> [Entries provided]
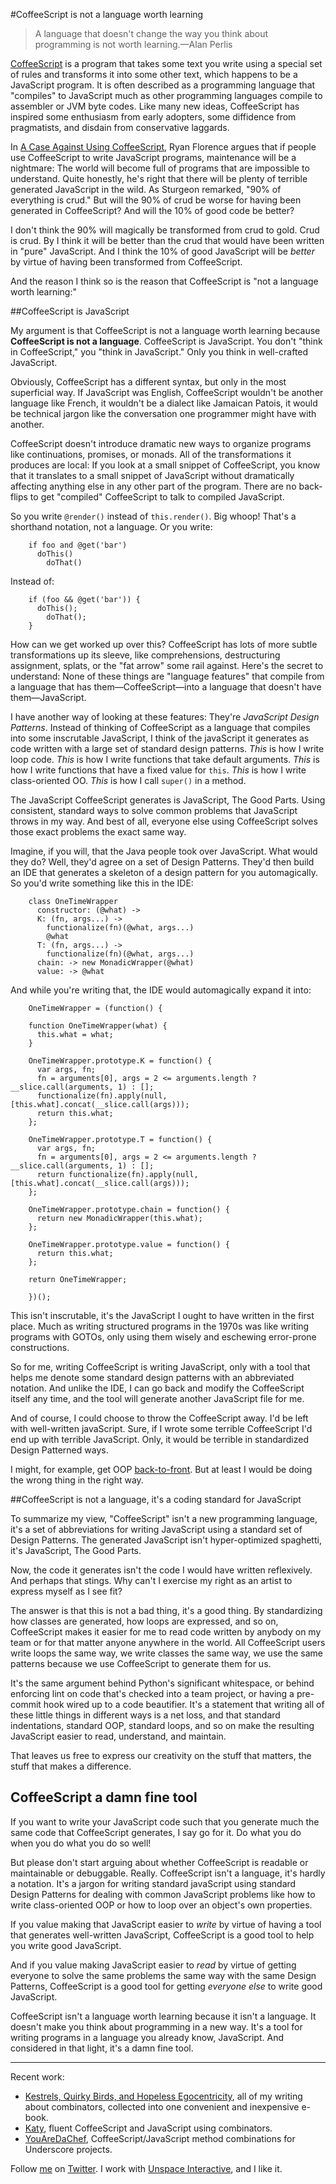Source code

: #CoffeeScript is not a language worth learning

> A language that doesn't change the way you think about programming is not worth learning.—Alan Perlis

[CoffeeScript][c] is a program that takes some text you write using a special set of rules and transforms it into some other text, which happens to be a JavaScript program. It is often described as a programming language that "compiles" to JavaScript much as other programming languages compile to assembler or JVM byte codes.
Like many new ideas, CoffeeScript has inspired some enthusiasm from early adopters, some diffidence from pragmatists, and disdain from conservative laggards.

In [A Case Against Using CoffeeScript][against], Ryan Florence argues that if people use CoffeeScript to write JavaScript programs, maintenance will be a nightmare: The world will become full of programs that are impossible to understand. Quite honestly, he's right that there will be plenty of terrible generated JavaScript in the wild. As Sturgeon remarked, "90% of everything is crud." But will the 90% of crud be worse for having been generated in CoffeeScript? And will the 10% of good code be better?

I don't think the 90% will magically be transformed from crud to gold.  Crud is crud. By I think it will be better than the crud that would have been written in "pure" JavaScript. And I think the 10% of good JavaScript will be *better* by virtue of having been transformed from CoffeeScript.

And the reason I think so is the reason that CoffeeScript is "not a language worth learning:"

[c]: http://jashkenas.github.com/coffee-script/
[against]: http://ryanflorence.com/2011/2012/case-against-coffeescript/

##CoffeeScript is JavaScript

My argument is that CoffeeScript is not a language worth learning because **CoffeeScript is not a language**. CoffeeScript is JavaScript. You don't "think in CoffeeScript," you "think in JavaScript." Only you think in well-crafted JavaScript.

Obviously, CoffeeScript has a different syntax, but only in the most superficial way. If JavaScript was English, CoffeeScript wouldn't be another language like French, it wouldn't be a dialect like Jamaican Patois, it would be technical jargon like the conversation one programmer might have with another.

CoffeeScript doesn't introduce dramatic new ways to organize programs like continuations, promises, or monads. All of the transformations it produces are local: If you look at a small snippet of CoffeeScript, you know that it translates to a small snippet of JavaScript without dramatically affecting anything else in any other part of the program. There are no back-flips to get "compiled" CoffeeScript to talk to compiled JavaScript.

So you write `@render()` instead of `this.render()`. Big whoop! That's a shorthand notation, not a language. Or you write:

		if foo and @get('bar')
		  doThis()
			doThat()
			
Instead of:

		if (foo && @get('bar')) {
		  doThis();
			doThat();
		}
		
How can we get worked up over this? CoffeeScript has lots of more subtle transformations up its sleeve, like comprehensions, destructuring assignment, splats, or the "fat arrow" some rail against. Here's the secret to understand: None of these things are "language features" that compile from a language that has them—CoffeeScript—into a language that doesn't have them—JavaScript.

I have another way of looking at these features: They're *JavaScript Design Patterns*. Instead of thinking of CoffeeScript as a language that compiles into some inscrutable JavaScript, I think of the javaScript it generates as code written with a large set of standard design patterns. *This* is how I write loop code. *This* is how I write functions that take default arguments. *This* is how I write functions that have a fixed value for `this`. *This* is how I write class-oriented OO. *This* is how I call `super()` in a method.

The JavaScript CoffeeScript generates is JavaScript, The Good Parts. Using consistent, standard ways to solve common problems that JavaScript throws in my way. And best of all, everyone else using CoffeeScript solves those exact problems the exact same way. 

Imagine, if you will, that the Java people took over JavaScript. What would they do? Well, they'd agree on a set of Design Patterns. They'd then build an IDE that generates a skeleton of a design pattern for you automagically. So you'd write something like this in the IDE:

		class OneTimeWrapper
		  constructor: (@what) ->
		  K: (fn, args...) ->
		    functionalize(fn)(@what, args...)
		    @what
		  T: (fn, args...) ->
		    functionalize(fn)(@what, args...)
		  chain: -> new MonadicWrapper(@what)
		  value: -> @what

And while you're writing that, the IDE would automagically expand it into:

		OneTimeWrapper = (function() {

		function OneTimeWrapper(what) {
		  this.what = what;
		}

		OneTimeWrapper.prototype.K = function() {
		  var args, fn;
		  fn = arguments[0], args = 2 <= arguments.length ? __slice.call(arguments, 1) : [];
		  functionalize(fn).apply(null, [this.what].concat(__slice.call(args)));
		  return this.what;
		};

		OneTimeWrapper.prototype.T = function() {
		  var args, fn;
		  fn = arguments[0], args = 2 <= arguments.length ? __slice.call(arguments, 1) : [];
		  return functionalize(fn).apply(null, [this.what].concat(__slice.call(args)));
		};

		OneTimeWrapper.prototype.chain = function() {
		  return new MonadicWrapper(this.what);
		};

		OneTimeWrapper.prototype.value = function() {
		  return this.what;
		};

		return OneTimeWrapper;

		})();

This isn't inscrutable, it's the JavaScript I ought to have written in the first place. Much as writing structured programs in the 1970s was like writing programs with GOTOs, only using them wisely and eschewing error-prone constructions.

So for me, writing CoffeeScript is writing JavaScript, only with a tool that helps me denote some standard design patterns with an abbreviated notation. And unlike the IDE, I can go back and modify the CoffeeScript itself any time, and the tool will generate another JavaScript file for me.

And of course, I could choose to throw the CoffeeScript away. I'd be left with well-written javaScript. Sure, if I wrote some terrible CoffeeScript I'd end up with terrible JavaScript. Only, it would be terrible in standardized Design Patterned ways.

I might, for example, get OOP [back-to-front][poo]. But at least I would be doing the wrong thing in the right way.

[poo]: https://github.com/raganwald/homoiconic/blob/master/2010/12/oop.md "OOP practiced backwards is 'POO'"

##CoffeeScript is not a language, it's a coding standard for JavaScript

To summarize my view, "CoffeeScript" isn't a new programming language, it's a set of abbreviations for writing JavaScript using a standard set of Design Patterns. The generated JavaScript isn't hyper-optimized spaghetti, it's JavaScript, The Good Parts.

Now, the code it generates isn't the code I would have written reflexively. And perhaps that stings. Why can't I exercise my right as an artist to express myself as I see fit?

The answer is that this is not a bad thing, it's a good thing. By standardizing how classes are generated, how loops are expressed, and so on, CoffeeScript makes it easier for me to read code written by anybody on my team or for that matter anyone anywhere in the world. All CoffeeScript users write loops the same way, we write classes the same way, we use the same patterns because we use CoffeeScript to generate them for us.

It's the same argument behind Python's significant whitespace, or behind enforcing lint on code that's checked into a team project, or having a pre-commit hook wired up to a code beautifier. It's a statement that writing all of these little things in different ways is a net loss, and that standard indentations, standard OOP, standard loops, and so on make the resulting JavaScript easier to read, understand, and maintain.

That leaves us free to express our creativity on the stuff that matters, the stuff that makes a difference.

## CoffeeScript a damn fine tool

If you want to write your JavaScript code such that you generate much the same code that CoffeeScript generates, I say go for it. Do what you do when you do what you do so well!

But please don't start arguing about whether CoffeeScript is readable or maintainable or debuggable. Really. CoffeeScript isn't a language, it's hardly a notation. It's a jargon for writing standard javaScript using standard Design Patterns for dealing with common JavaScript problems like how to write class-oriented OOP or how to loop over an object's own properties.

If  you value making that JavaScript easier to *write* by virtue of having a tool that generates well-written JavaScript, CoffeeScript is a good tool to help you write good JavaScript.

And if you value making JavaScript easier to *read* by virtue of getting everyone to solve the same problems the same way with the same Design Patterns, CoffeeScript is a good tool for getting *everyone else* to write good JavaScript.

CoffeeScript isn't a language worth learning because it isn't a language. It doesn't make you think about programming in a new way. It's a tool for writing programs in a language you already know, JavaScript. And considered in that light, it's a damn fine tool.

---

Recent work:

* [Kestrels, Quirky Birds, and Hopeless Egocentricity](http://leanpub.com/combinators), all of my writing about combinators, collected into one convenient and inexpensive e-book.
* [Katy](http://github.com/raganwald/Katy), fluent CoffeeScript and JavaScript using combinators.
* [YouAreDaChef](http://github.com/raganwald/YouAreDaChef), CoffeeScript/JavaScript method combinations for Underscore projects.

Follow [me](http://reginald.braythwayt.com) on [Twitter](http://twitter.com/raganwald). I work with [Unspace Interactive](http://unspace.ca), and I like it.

> [The task] When you repeat the material, keep every word exact and drop the pictures.

> [Response to this exercise]
Source code

: #CoffeeScript is not a language worth learning

> A language that doesn't change the way you think about programming is not worth learning.—Alan Perlis

[CoffeeScript][c] is a program that takes some text you write using a special set of rules and transforms it into some other text, which happens to be a JavaScript program. It is often described as a programming language that "compiles" to JavaScript much as other programming languages compile to assembler or JVM byte codes.
Like many new ideas, CoffeeScript has inspired some enthusiasm from early adopters, some diffidence from pragmatists, and disdain from conservative laggards.

In [A Case Against Using CoffeeScript][against], Ryan Florence argues that if people use CoffeeScript to write JavaScript programs, maintenance will be a nightmare: The world will become full of programs that are impossible to understand. Quite honestly, he's right that there will be plenty of terrible generated JavaScript in the wild. As Sturgeon remarked, "90% of everything is crud." But will the 90% of crud be worse for having been generated in CoffeeScript? And will the 10% of good code be better?

I don't think the 90% will magically be transformed from crud to gold.  Crud is crud. By I think it will be better than the crud that would have been written in "pure" JavaScript. And I think the 10% of good JavaScript will be *better* by virtue of having been transformed from CoffeeScript.

And the reason I think so is the reason that CoffeeScript is "not a language worth learning:"

[c]: http://jashkenas.github.com/coffee-script/
[against]: http://ryanflorence.com/2011/2012/case-against-coffeescript/

##CoffeeScript is JavaScript

My argument is that CoffeeScript is not a language worth learning because **CoffeeScript is not a language**. CoffeeScript is JavaScript. You don't "think in CoffeeScript," you "think in JavaScript." Only you think in well-crafted JavaScript.

Obviously, CoffeeScript has a different syntax, but only in the most superficial way. If JavaScript was English, CoffeeScript wouldn't be another language like French, it wouldn't be a dialect like Jamaican Patois, it would be technical jargon like the conversation one programmer might have with another.

CoffeeScript doesn't introduce dramatic new ways to organize programs like continuations, promises, or monads. All of the transformations it produces are local: If you look at a small snippet of CoffeeScript, you know that it translates to a small snippet of JavaScript without dramatically affecting anything else in any other part of the program. There are no back-flips to get "compiled" CoffeeScript to talk to compiled JavaScript.

So you write `@render()` instead of `this.render()`. Big whoop! That's a shorthand notation, not a language. Or you write:

		if foo and @get('bar')
		  doThis()
			doThat()
			
Instead of:

		if (foo && @get('bar')) {
		  doThis();
			doThat();
		}
		
How can we get worked up over this? CoffeeScript has lots of more subtle transformations up its sleeve, like comprehensions, destructuring assignment, splats, or the "fat arrow" some rail against. Here's the secret to understand: None of these things are "language features" that compile from a language that has them—CoffeeScript—into a language that doesn't have them—JavaScript.

I have another way of looking at these features: They're *JavaScript Design Patterns*. Instead of thinking of CoffeeScript as a language that compiles into some inscrutable JavaScript, I think of the javaScript it generates as code written with a large set of standard design patterns. *This* is how I write loop code. *This* is how I write functions that take default arguments. *This* is how I write functions that have a fixed value for `this`. *This* is how I write class-oriented OO. *This* is how I call `super()` in a method.

The JavaScript CoffeeScript generates is JavaScript, The Good Parts. Using consistent, standard ways to solve common problems that JavaScript throws in my way. And best of all, everyone else using CoffeeScript solves those exact problems the exact same way. 

Imagine, if you will, that the Java people took over JavaScript. What would they do? Well, they'd agree on a set of Design Patterns. They'd then build an IDE that generates a skeleton of a design pattern for you automagically. So you'd write something like this in the IDE:

		class OneTimeWrapper
		  constructor: (@what) ->
		  K: (fn, args...) ->
		    functionalize(fn)(@what, args...)
		    @what
		  T: (fn, args...) ->
		    functionalize(fn)(@what, args...)
		  chain: -> new MonadicWrapper(@what)
		  value: -> @what

And while you're writing that, the IDE would automagically expand it into:

		OneTimeWrapper = (function() {

		function OneTimeWrapper(what) {
		  this.what = what;
		}

		OneTimeWrapper.prototype.K = function() {
		  var args, fn;
		  fn = arguments[0], args = 2 <= arguments.length ? __slice.call(arguments, 1) : [];
		  functionalize(fn).apply(null, [this.what].concat(__slice.call(args)));
		  return this.what;
		};

		OneTimeWrapper.prototype.T = function() {
		  var args, fn;
		  fn = arguments[0], args = 2 <= arguments.length ? __slice.call(arguments, 1) : [];
		  return functionalize(fn).apply(null, [this.what].concat(__slice.call(args)));
		};

		OneTimeWrapper.prototype.chain = function() {
		  return new MonadicWrapper(this.what);
		};

		OneTimeWrapper.prototype.value = function() {
		  return this.what;
		};

		return OneTimeWrapper;

		})();

This isn't inscrutable, it's the JavaScript I ought to have written in the first place. Much as writing structured programs in the 1970s was like writing programs with GOTOs, only using them wisely and eschewing error-prone constructions.

So for me, writing CoffeeScript is writing JavaScript, only with a tool that helps me denote some standard design patterns with an abbreviated notation. And unlike the IDE, I can go back and modify the CoffeeScript itself any time, and the tool will generate another JavaScript file for me.

And of course, I could choose to throw the CoffeeScript away. I'd be left with well-written javaScript. Sure, if I wrote some terrible CoffeeScript I'd end up with terrible JavaScript. Only, it would be terrible in standardized Design Patterned ways.

I might, for example, get OOP [back-to-front][poo]. But at least I would be doing the wrong thing in the right way.

[poo]: https://github.com/raganwald/homoiconic/blob/master/2010/12/oop.md "OOP practiced backwards is 'POO'"

##CoffeeScript is not a language, it's a coding standard for JavaScript

To summarize my view, "CoffeeScript" isn't a new programming language, it's a set of abbreviations for writing JavaScript using a standard set of Design Patterns. The generated JavaScript isn't hyper-optimized spaghetti, it's JavaScript, The Good Parts.

Now, the code it generates isn't the code I would have written reflexively. And perhaps that stings. Why can't I exercise my right as an artist to express myself as I see fit?

The answer is that this is not a bad thing, it's a good thing. By standardizing how classes are generated, how loops are expressed, and so on, CoffeeScript makes it easier for me to read code written by anybody on my team or for that matter anyone anywhere in the world. All CoffeeScript users write loops the same way, we write classes the same way, we use the same patterns because we use CoffeeScript to generate them for us.

It's the same argument behind Python's significant whitespace, or behind enforcing lint on code that's checked into a team project, or having a pre-commit hook wired up to a code beautifier. It's a statement that writing all of these little things in different ways is a net loss, and that standard indentations, standard OOP, standard loops, and so on make the resulting JavaScript easier to read, understand, and maintain.

That leaves us free to express our creativity on the stuff that matters, the stuff that makes a difference.

## CoffeeScript a damn fine tool

If you want to write your JavaScript code such that you generate much the same code that CoffeeScript generates, I say go for it. Do what you do when you do what you do so well!

But please don't start arguing about whether CoffeeScript is readable or maintainable or debuggable. Really. CoffeeScript isn't a language, it's hardly a notation. It's a jargon for writing standard javaScript using standard Design Patterns for dealing with common JavaScript problems like how to write class-oriented OOP or how to loop over an object's own properties.

If  you value making that JavaScript easier to *write* by virtue of having a tool that generates well-written JavaScript, CoffeeScript is a good tool to help you write good JavaScript.

And if you value making JavaScript easier to *read* by virtue of getting everyone to solve the same problems the same way with the same Design Patterns, CoffeeScript is a good tool for getting *everyone else* to write good JavaScript.

CoffeeScript isn't a language worth learning because it isn't a language. It doesn't make you think about programming in a new way. It's a tool for writing programs in a language you already know, JavaScript. And considered in that light, it's a damn fine tool.

---

Recent work:

* [Kestrels, Quirky Birds, and Hopeless Egocentricity](http://leanpub.com/combinators), all of my writing about combinators, collected into one convenient and inexpensive e-book.
* [Katy](http://github.com/raganwald/Katy), fluent CoffeeScript and JavaScript using combinators.
* [YouAreDaChef](http://github.com/raganwald/YouAreDaChef), CoffeeScript/JavaScript method combinations for Underscore projects.

Follow [me](http://reginald.braythwayt.com) on [Twitter](http://twitter.com/raganwald). I work with [Unspace Interactive](http://unspace.ca), and I like it.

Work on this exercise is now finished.